Ron Howard’s achievement must be acknowledged- more than perhaps any other filmmaker, he has found the ultimate cinematic style to con people into thinking there watching an important movie. His films are rarely boring, and are often very good, but are never really profound, or important, or even memorable. He’s caused me to give Frost/Nixon a three and half star rating, pretty impressive for a film I have contempt for.
This is a film that pretends to be important, that states that it is about a subject and then discusses the topic hardly all. The subject in question is the role of the media in politics, specifically, the 1977 serious of interviews between British journalist Sir David Frost (Michael Sheen) and disgraced U.S. President Richard Nixon (Frank Langella).
The thin plot of the film regards Nixon and his aids believing that Frost will be an easy mark for the former President to rehabilitate his reputation as a statesmen. Since the trailer gives away the climax of the movie, I don’t think I’m giving much away when I reveal that for the most part, Nixon failed.

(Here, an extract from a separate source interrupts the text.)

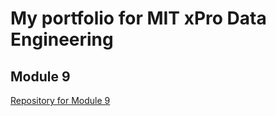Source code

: # My portfolio for MIT xPro Data Engineering

## Module 9

<a href='kristenfeher.github.io/PCDE-Activity-9.1'> Repository for Module 9 </a>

The movie, written by Peter Morgan, who adapted his own stage play, spends far too much time with Frost, who the picture makes out to be a somewhat hapless, Barbara Walters-like journalist, neglecting the fact that he had in fact interviewed several major political figures before Nixon. Michael Sheen also chooses to play Frost as a lightweight who is in over his head. Sheen’s performance is a major flaw of the movie- he doesn’t look or sound much like the real Frost and his character comes off as such a dimwit that it’s hard to care what happens to him.
Frank Langella’s Nixon, on the other hand, is another story. This is one of the best performances of the year, perhaps the best. Langella seems to become Nixon before our eyes. He looks like Nixon, he speaks like Nixon, and for all intents and purposes he is Nixon. Comparing him to Sir Anthony Hopkins performance in Oliver Stone’s 1995 film and the difference is like night and day. Hopkins did a good job, but you were always aware that he was acting. Here, you just believe that you are looking at the 37th President, who somehow wandered into a movie.
But all the insight comes from Langella, not Howard. Because the movie is supposedly historically accurate, Howard occasionally uses a documentary style in which characters speak as though they are being interviewed on 16mm. Is this supposed to make us think the movie is "real"?
And besides, what is the point of any of this? There are other and better films about politics and the media (Network and Good Night, and Good Luck come to mind). Those films actually bother to take a position on their subject. But Howard is so set on pleasing everyone, of offering no offense to only the most sycophantic Nixon supporter that the movie says very little at all. It is not boring and technically flawless, but it lacks one element crucial to great art- daring. If you want to see a well made, perfectly safe movie that appears to be about something but really isn’t, with one brilliant performance, Frost/Nixon is the movie for you.